Le flic marqué physiquement (c’est un minimum) et psychologiquement (c’est le summum), zone dans les bas-fonds américains ou français. On se souviendra de la performance de Harvey Keitel (Reservoir Dogs, Tarantino, 1992, mais également Bad Lieutenant de Ferrara, 1993), plus récemment on aura vite oublié Balade entre les tombes avec l’inénarrable Liam Neeson (Scott Frank, sorti en 2014). Côté français, les barbes de sept jours sentant bon la poudre et les larmes ont consacré définitivement (et englouti parfois) les carrières des Delon, Jean‑Hugues Anglade, Vincent Cassel ou Olivier Marchal (cherchez l'erreur)… Plus rares des femmes flics mal rasées ont toutefois marqué le cinéma octogonal avec la très remarquable Marina Foïs (Poliss, Maïwenn, 2011) ou la formidable Josiane Balasko dans : Cette femme-là (Guillaume Nicloux, 2003). Pour les deux derniers films cités, il y avait quelque chose à jouer.

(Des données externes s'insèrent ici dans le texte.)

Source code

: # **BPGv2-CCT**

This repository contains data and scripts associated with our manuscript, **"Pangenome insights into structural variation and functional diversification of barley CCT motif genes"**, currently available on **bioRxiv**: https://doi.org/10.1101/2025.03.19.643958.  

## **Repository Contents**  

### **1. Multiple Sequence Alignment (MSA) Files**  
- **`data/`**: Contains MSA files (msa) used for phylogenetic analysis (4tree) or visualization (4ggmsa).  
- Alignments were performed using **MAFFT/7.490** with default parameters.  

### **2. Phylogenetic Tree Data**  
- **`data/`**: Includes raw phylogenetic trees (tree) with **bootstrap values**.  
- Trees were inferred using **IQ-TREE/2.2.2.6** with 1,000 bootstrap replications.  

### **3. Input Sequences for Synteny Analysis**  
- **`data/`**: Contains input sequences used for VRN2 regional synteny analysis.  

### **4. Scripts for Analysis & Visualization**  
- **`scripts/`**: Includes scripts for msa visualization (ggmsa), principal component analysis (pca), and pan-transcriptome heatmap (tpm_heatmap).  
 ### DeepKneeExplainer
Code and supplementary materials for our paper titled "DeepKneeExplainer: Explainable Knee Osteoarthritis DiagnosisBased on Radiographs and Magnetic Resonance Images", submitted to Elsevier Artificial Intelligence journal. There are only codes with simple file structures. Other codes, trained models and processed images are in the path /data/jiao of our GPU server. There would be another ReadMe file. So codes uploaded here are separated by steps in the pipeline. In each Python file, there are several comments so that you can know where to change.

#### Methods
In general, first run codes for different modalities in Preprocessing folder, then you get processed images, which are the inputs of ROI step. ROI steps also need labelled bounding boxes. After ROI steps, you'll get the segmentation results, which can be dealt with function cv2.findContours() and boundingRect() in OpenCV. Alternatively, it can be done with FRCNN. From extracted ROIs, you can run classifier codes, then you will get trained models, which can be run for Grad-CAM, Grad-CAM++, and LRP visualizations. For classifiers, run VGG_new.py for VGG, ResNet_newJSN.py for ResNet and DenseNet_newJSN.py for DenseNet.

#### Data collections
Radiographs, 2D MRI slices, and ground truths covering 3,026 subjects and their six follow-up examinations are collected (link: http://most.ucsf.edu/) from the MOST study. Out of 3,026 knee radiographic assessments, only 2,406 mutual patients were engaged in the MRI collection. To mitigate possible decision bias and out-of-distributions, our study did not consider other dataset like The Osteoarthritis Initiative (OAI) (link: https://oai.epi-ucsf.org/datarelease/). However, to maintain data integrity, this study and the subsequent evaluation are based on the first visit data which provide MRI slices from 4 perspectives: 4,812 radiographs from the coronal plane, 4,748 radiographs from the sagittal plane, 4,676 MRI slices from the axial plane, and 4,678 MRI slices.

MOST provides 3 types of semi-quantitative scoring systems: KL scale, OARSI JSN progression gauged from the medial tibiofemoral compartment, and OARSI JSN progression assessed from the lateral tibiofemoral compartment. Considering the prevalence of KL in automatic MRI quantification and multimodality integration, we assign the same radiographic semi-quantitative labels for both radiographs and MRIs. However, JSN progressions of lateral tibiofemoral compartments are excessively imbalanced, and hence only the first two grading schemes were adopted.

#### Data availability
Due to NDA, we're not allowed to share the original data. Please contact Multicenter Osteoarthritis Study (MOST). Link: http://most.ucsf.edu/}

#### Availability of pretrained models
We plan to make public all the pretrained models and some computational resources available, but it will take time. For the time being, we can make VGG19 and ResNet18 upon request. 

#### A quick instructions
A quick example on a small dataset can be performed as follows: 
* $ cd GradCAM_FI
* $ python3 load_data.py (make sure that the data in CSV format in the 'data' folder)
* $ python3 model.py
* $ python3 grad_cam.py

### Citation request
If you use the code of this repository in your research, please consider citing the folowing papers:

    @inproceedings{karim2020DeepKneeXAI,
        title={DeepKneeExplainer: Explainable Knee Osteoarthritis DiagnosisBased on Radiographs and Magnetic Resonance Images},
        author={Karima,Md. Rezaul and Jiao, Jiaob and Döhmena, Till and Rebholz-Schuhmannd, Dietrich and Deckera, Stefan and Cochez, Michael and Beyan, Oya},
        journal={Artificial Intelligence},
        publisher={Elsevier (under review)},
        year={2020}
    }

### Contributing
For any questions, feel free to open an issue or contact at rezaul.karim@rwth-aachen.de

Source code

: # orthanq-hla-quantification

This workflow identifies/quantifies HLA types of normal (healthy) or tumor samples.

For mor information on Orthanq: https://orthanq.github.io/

Destroyer raconte la trajectoire d’un gang suicidaire et des flics non moins suicidaires chargés de les arrêter. Les méchants nous gratifient de tous les stigmates de la sociopathie : TOC, crispation des maxillaires, ricanement sournois, réparties incohérente. Les flics, immersion oblige, les imitent à s’y méprendre. Le clou du film est sans doute atteint lors de la scène de masturbation d’un indic (j’avoue que je ne suivais plus) par le repoussoir de la brigade ; quelle audace. Grosse malheur la guerre ! Pour Karyn Kusama (pour moi inconnue mais j'apprendrais à fuir ce nom) l'Eden dévoyé c'est LA, toile de fond de cette production aux relents de téléfilm basique, complaisant et poisseux. Le bien triomphe mais au prix fort. Les Pyrrhus y passent. Les plus courageux verront comment. Deux heures de vice, de crime et de châtiment c’est long. Comme lors des tueries de masse qui endeuillent régulièrement le pays de la Liberté, le reste de la population s’emmerde dans les embouteillages et rempli son caddy en attendant les vacances de Thanksgiving. Entre deux massacres, deux policiers, deux élections et deux plus jamais ça : The show must go on. Une violence endémique dont on ne saura que trop tard qu’elle était pandémique. Pourtant, pour l’évolution des mœurs outre Atlantique, nous disposions d’un indice de taille, puisque la statue de la Liberté depuis 133 ans ne s’est toujours pas décidée à quitter les rives de l’Hudson pour visiter les Appalaches. Comme un ET en panne de batterie, parano, la Liberté mate du côté de l’Europe où nos talents d’imitateurs aidant nous ne tarderont pas rejoindre l’Ouest trébuchant pour un funeste épilogue.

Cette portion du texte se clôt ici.